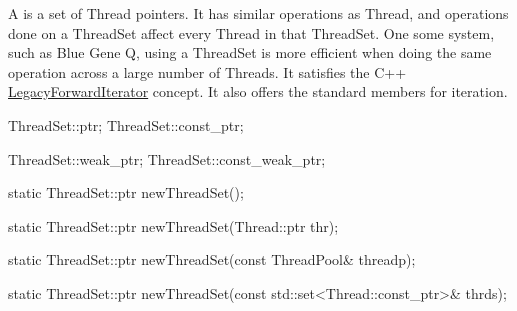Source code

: 
A  is a set of Thread pointers. It has similar
operations as Thread, and operations done on a ThreadSet affect every Thread in
that ThreadSet. One some system, such as Blue Gene Q, using a ThreadSet is
more efficient when doing the same operation across a large number of Threads.
It satisfies the C++
\href{https://en.cppreference.com/cpp/named_req/ForwardIterator}{LegacyForwardIterator}
concept. It also offers the standard  members for iteration.

\begin{apient}
ThreadSet::ptr;
ThreadSet::const_ptr;
\end{apient}


\begin{apient}
ThreadSet::weak_ptr;
ThreadSet::const_weak_ptr;
\end{apient}


\begin{apient}
static ThreadSet::ptr newThreadSet();
\end{apient}


\begin{apient}
static ThreadSet::ptr newThreadSet(Thread::ptr thr);
\end{apient}


\begin{apient}
static ThreadSet::ptr newThreadSet(const ThreadPool& threadp);
\end{apient}


\begin{apient}
static ThreadSet::ptr newThreadSet(const std::set<Thread::const_ptr>& thrds);
\end{apient}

WHAT NEEDS TO BE DONE: Write the records out again exactly as shown above, keeping no pictures.

YOUR SOLUTION:
Source code

: 
A  is a set of Thread pointers. It has similar
operations as Thread, and operations done on a ThreadSet affect every Thread in
that ThreadSet. One some system, such as Blue Gene Q, using a ThreadSet is
more efficient when doing the same operation across a large number of Threads.
It satisfies the C++
\href{https://en.cppreference.com/cpp/named_req/ForwardIterator}{LegacyForwardIterator}
concept. It also offers the standard  members for iteration.

\begin{apient}
ThreadSet::ptr;
ThreadSet::const_ptr;
\end{apient}


\begin{apient}
ThreadSet::weak_ptr;
ThreadSet::const_weak_ptr;
\end{apient}


\begin{apient}
static ThreadSet::ptr newThreadSet();
\end{apient}


\begin{apient}
static ThreadSet::ptr newThreadSet(Thread::ptr thr);
\end{apient}


\begin{apient}
static ThreadSet::ptr newThreadSet(const ThreadPool& threadp);
\end{apient}


\begin{apient}
static ThreadSet::ptr newThreadSet(const std::set<Thread::const_ptr>& thrds);
\end{apient}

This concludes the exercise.